It must be really frustrating for them - the laws in this country for this type of thing are so crap. It amazes me how slowly the law catches up with this type of thing.

foxinsocks · 09/09/2006 22:24

it does seem that way - the lack of monitoring -(and for violent criminals and those criminals with mental health problems) - lots of sad, fairly recent murders committed by those who were supposed to be under some sort of supervision.

Must be awful seeing someone walk from prison and knowing they'll commit another crime.

julienetmum · 09/09/2006 22:24

I am very pleased he does this job.

2 years ago we met a charming young man at dh's best friend's wedding. (Dh was best man). He was great with the kids (ds was 6 months, dd almost 3) and it was great to relax knowing that someone else was keeping an eye on them too.

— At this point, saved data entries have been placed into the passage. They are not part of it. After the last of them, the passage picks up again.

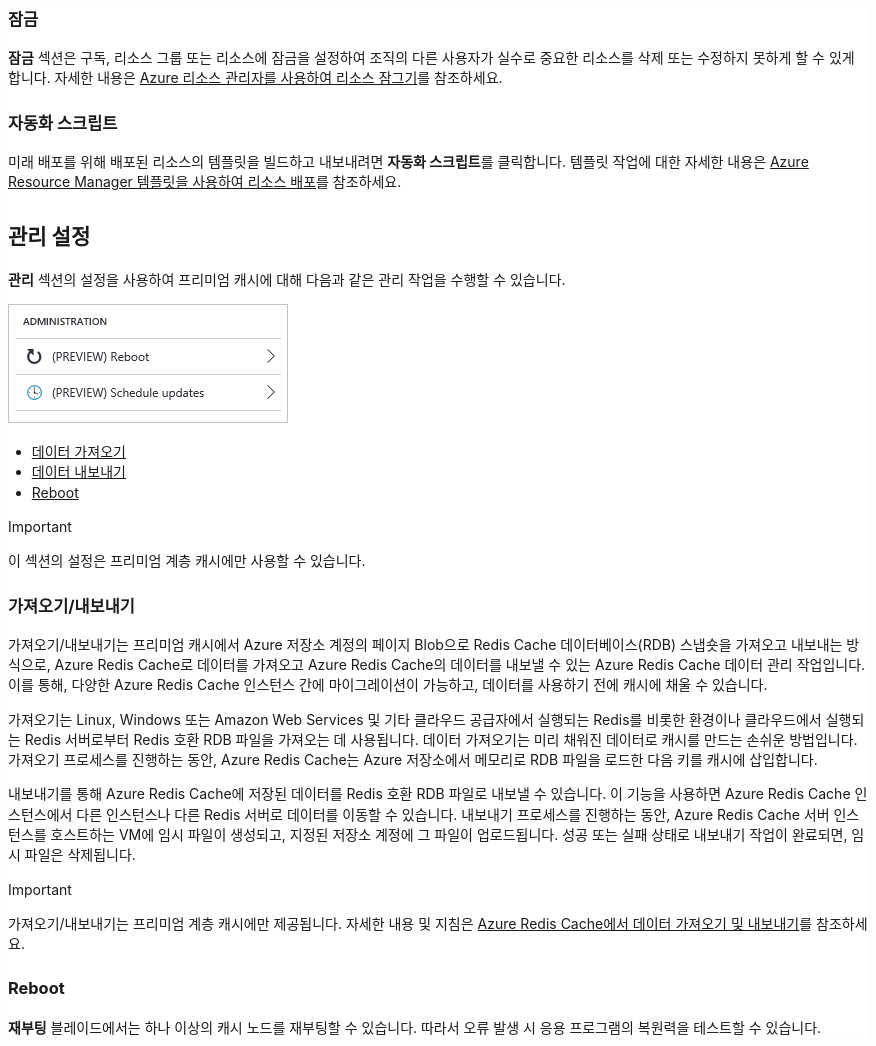 ### <a name="locks"></a>잠금
**잠금** 섹션은 구독, 리소스 그룹 또는 리소스에 잠금을 설정하여 조직의 다른 사용자가 실수로 중요한 리소스를 삭제 또는 수정하지 못하게 할 수 있게 합니다. 자세한 내용은 [Azure 리소스 관리자를 사용하여 리소스 잠그기](../azure-resource-manager/resource-group-lock-resources.md)를 참조하세요.

### <a name="automation-script"></a>자동화 스크립트

미래 배포를 위해 배포된 리소스의 템플릿을 빌드하고 내보내려면 **자동화 스크립트**를 클릭합니다. 템플릿 작업에 대한 자세한 내용은 [Azure Resource Manager 템플릿을 사용하여 리소스 배포](../azure-resource-manager/resource-group-template-deploy.md)를 참조하세요.

## <a name="administration-settings"></a>관리 설정
**관리** 섹션의 설정을 사용하여 프리미엄 캐시에 대해 다음과 같은 관리 작업을 수행할 수 있습니다. 

![관리](./media/cache-configure/redis-cache-administration.png)

* [데이터 가져오기](#importexport)
* [데이터 내보내기](#importexport)
* [Reboot](#reboot)


> [!IMPORTANT]
> 이 섹션의 설정은 프리미엄 계층 캐시에만 사용할 수 있습니다.
> 
> 

### <a name="importexport"></a>가져오기/내보내기
가져오기/내보내기는 프리미엄 캐시에서 Azure 저장소 계정의 페이지 Blob으로 Redis Cache 데이터베이스(RDB) 스냅숏을 가져오고 내보내는 방식으로, Azure Redis Cache로 데이터를 가져오고 Azure Redis Cache의 데이터를 내보낼 수 있는 Azure Redis Cache 데이터 관리 작업입니다. 이를 통해, 다양한 Azure Redis Cache 인스턴스 간에 마이그레이션이 가능하고, 데이터를 사용하기 전에 캐시에 채울 수 있습니다.

가져오기는 Linux, Windows 또는 Amazon Web Services 및 기타 클라우드 공급자에서 실행되는 Redis를 비롯한 환경이나 클라우드에서 실행되는 Redis 서버로부터 Redis 호환 RDB 파일을 가져오는 데 사용됩니다. 데이터 가져오기는 미리 채워진 데이터로 캐시를 만드는 손쉬운 방법입니다. 가져오기 프로세스를 진행하는 동안, Azure Redis Cache는 Azure 저장소에서 메모리로 RDB 파일을 로드한 다음 키를 캐시에 삽입합니다.

내보내기를 통해 Azure Redis Cache에 저장된 데이터를 Redis 호환 RDB 파일로 내보낼 수 있습니다. 이 기능을 사용하면 Azure Redis Cache 인스턴스에서 다른 인스턴스나 다른 Redis 서버로 데이터를 이동할 수 있습니다. 내보내기 프로세스를 진행하는 동안, Azure Redis Cache 서버 인스턴스를 호스트하는 VM에 임시 파일이 생성되고, 지정된 저장소 계정에 그 파일이 업로드됩니다. 성공 또는 실패 상태로 내보내기 작업이 완료되면, 임시 파일은 삭제됩니다.

> [!IMPORTANT]
> 가져오기/내보내기는 프리미엄 계층 캐시에만 제공됩니다. 자세한 내용 및 지침은 [Azure Redis Cache에서 데이터 가져오기 및 내보내기](cache-how-to-import-export-data.md)를 참조하세요.
> 
> 

### <a name="reboot"></a>Reboot
**재부팅** 블레이드에서는 하나 이상의 캐시 노드를 재부팅할 수 있습니다. 따라서 오류 발생 시 응용 프로그램의 복원력을 테스트할 수 있습니다.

Later that evening (after kids had been sent back home with my parents) I spent a lot of the evening running around the hotel with this charming young man trying to do the usual wedding tricks on the bride and groom). We all kept in touch (xmas cards etc)

Last month dh got a phone call from distraught best friend. This lovely person has been charged with making child pornography, we were sickened, went over every detail of the day, did we leave the kids unaccompanied at all, what if, how lucky were we and they etc etc.

So thank you people like bubbles brother that this man (and others) were caught before he could do anything to my kids.

bubble99 · 09/09/2006 22:26

I know. People commiting financial fraud are often given longer prison terms than child sex offenders.

One offence affects someone's bank balance. The other ruins a child's life. Where is the logic?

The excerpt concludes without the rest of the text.